Seems someone named Hussein Ibish (which, if it isn't a bizarre pseudonym, would imply that he's a Muslim) wrote a commentary for the Chicago Tribune back in early December, in which he said, among other anti-Islamic things:
"In a repetition of a now depressingly familiar pattern, the only ones in this affair who have insulted Islam are the extremists and the court that bowed to their intolerant demands. This isn't a case of cross-cultural misunderstanding, in which a better-educated Westerner would have avoided an error that would predictably have caused offense to Muslims. Rather, it is a case of fanatics once again finding offense over something that is no insult at all to any sensible Muslim anywhere in the world. After the verdict, the most extreme of these radicals publicly protested, with several hundred actually calling for her execution."
"Sadly, while hardly characterizing the normal course of justice in Muslim states generally, these cases are not the isolated incidents one would have hoped."
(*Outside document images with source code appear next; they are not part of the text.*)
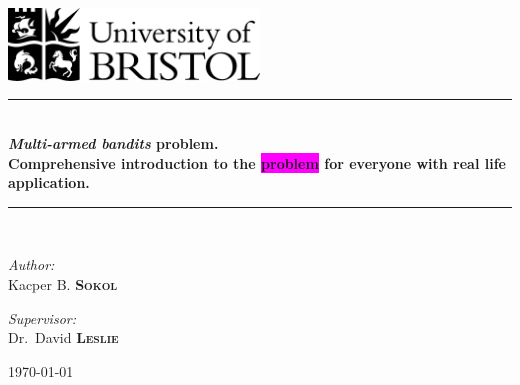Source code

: \documentclass[12pt, a4paper, pdflatex]{report}
\newcommand{\HRule}{\rule{\linewidth}{0.5mm}}
\begin{document}
\begin{titlepage}
\begin{center}
\includegraphics[width=0.5\textwidth]{graphics/UOB-logo.png}~\\[4cm] %



\HRule \\[0.4cm]
{ \huge \bfseries \emph{Multi-armed bandits} problem.\\
	Comprehensive introduction to the \colorbox{magenta}{problem} for everyone with real life application. \\[0.4cm] }
\HRule \\[1.5cm]

\begin{minipage}{0.4\textwidth}
\begin{flushleft} \large
\emph{Author:}\\
Kacper B. \textsc{\textbf{Sokol}}
\end{flushleft}
\end{minipage}
\begin{minipage}{0.4\textwidth}
\begin{flushright} \large
\emph{Supervisor:} \\
Dr.~David \textsc{\textbf{Leslie}}
\end{flushright}
\end{minipage}

\vfill

{\large \today}
\end{center}
\end{titlepage}

\end{document}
"Such judicial abuses illustrate that a corrosive and morally blind form of religiosity has spread much too far in the Islamic world in recent decades. This is faith shorn of spirituality and religion reduced to a vulgar and often vicious punitive code that bears no resemblance to the principles of traditional Islam and the God who is continuous referred to in the Quran as "the compassionate and the merciful" -- two values almost completely missing from the mind-set of the present day ultraconservatives in the Muslim world."
Rico says he sees a fatwa in Mr. Ibish's future...
Hussein Ibish is not a pseudonym. It is my given birth name. My article was not at all anti-Islam, or including any anti-Islamic comments, but was a strong condemnation of extremists who are poisoning a faith and a culture. A fatwa against me for defending the Muslim community against radical lunatics by a crazed fundamentalist would be perfectly welcome.